=== Begin Enclosure ===

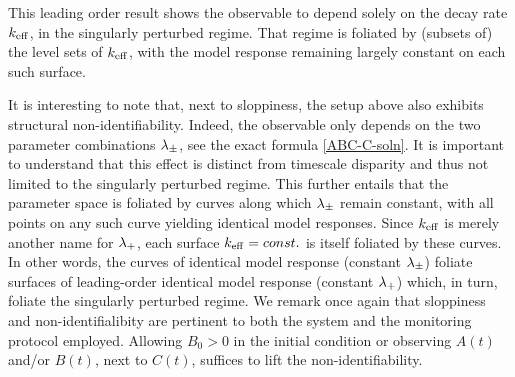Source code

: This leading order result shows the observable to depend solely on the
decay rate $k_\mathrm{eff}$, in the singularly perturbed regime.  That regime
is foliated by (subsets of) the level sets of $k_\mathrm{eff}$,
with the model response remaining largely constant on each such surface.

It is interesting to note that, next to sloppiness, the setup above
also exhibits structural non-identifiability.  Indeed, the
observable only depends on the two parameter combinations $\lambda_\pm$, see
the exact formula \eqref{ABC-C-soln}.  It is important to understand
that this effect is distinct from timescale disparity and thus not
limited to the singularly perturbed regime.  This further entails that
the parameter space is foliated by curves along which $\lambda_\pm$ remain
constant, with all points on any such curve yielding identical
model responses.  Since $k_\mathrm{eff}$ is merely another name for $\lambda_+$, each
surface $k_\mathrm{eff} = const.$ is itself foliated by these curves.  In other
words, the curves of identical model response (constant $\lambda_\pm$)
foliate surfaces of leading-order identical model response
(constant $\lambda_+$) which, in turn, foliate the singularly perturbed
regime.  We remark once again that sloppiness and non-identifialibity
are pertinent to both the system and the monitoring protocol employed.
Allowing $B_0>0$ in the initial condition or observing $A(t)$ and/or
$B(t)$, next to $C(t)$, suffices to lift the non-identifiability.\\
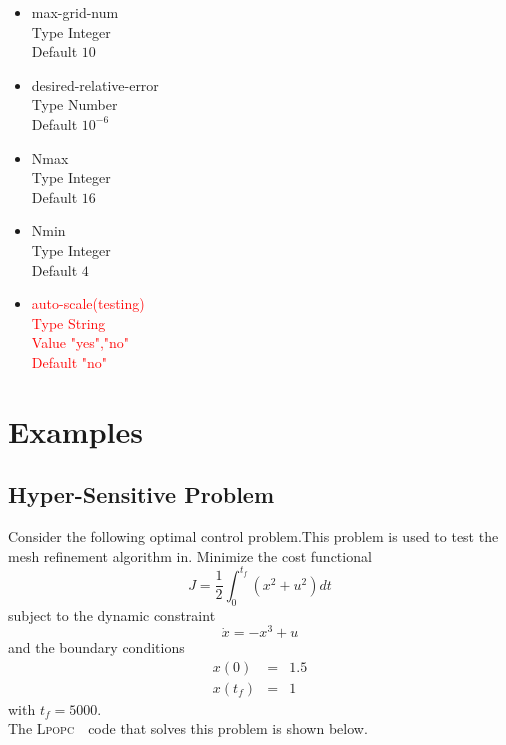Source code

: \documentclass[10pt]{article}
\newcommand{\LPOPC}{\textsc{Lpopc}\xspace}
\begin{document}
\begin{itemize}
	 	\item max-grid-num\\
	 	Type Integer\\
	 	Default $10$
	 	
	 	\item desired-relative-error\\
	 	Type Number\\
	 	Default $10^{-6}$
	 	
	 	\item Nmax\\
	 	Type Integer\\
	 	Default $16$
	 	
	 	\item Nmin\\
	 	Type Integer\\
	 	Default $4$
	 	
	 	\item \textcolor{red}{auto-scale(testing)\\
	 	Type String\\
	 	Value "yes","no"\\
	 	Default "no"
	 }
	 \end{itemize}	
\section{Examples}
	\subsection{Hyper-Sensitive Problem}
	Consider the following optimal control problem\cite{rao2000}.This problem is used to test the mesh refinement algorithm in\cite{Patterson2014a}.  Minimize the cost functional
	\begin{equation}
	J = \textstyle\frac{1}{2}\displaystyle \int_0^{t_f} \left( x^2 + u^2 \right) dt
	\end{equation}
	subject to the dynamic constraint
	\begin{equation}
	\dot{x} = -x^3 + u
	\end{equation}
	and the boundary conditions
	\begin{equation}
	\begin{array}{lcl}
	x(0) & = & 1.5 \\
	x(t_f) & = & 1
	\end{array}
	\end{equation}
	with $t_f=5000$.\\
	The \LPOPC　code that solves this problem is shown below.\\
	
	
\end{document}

=== End Enclosure ===

Assignment:
Only the records are wanted, copied exactly, with the pictures dropped.

Response box:
Source code

: This leading order result shows the observable to depend solely on the
decay rate $k_\mathrm{eff}$, in the singularly perturbed regime.  That regime
is foliated by (subsets of) the level sets of $k_\mathrm{eff}$,
with the model response remaining largely constant on each such surface.

It is interesting to note that, next to sloppiness, the setup above
also exhibits structural non-identifiability.  Indeed, the
observable only depends on the two parameter combinations $\lambda_\pm$, see
the exact formula \eqref{ABC-C-soln}.  It is important to understand
that this effect is distinct from timescale disparity and thus not
limited to the singularly perturbed regime.  This further entails that
the parameter space is foliated by curves along which $\lambda_\pm$ remain
constant, with all points on any such curve yielding identical
model responses.  Since $k_\mathrm{eff}$ is merely another name for $\lambda_+$, each
surface $k_\mathrm{eff} = const.$ is itself foliated by these curves.  In other
words, the curves of identical model response (constant $\lambda_\pm$)
foliate surfaces of leading-order identical model response
(constant $\lambda_+$) which, in turn, foliate the singularly perturbed
regime.  We remark once again that sloppiness and non-identifialibity
are pertinent to both the system and the monitoring protocol employed.
Allowing $B_0>0$ in the initial condition or observing $A(t)$ and/or
$B(t)$, next to $C(t)$, suffices to lift the non-identifiability.\\
Source code

: \documentclass[10pt]{article}
\newcommand{\LPOPC}{\textsc{Lpopc}\xspace}
\begin{document}
\begin{itemize}
	 	\item max-grid-num\\
	 	Type Integer\\
	 	Default $10$
	 	
	 	\item desired-relative-error\\
	 	Type Number\\
	 	Default $10^{-6}$
	 	
	 	\item Nmax\\
	 	Type Integer\\
	 	Default $16$
	 	
	 	\item Nmin\\
	 	Type Integer\\
	 	Default $4$
	 	
	 	\item \textcolor{red}{auto-scale(testing)\\
	 	Type String\\
	 	Value "yes","no"\\
	 	Default "no"
	 }
	 \end{itemize}	
\section{Examples}
	\subsection{Hyper-Sensitive Problem}
	Consider the following optimal control problem\cite{rao2000}.This problem is used to test the mesh refinement algorithm in\cite{Patterson2014a}.  Minimize the cost functional
	\begin{equation}
	J = \textstyle\frac{1}{2}\displaystyle \int_0^{t_f} \left( x^2 + u^2 \right) dt
	\end{equation}
	subject to the dynamic constraint
	\begin{equation}
	\dot{x} = -x^3 + u
	\end{equation}
	and the boundary conditions
	\begin{equation}
	\begin{array}{lcl}
	x(0) & = & 1.5 \\
	x(t_f) & = & 1
	\end{array}
	\end{equation}
	with $t_f=5000$.\\
	The \LPOPC　code that solves this problem is shown below.\\
	
	
\end{document}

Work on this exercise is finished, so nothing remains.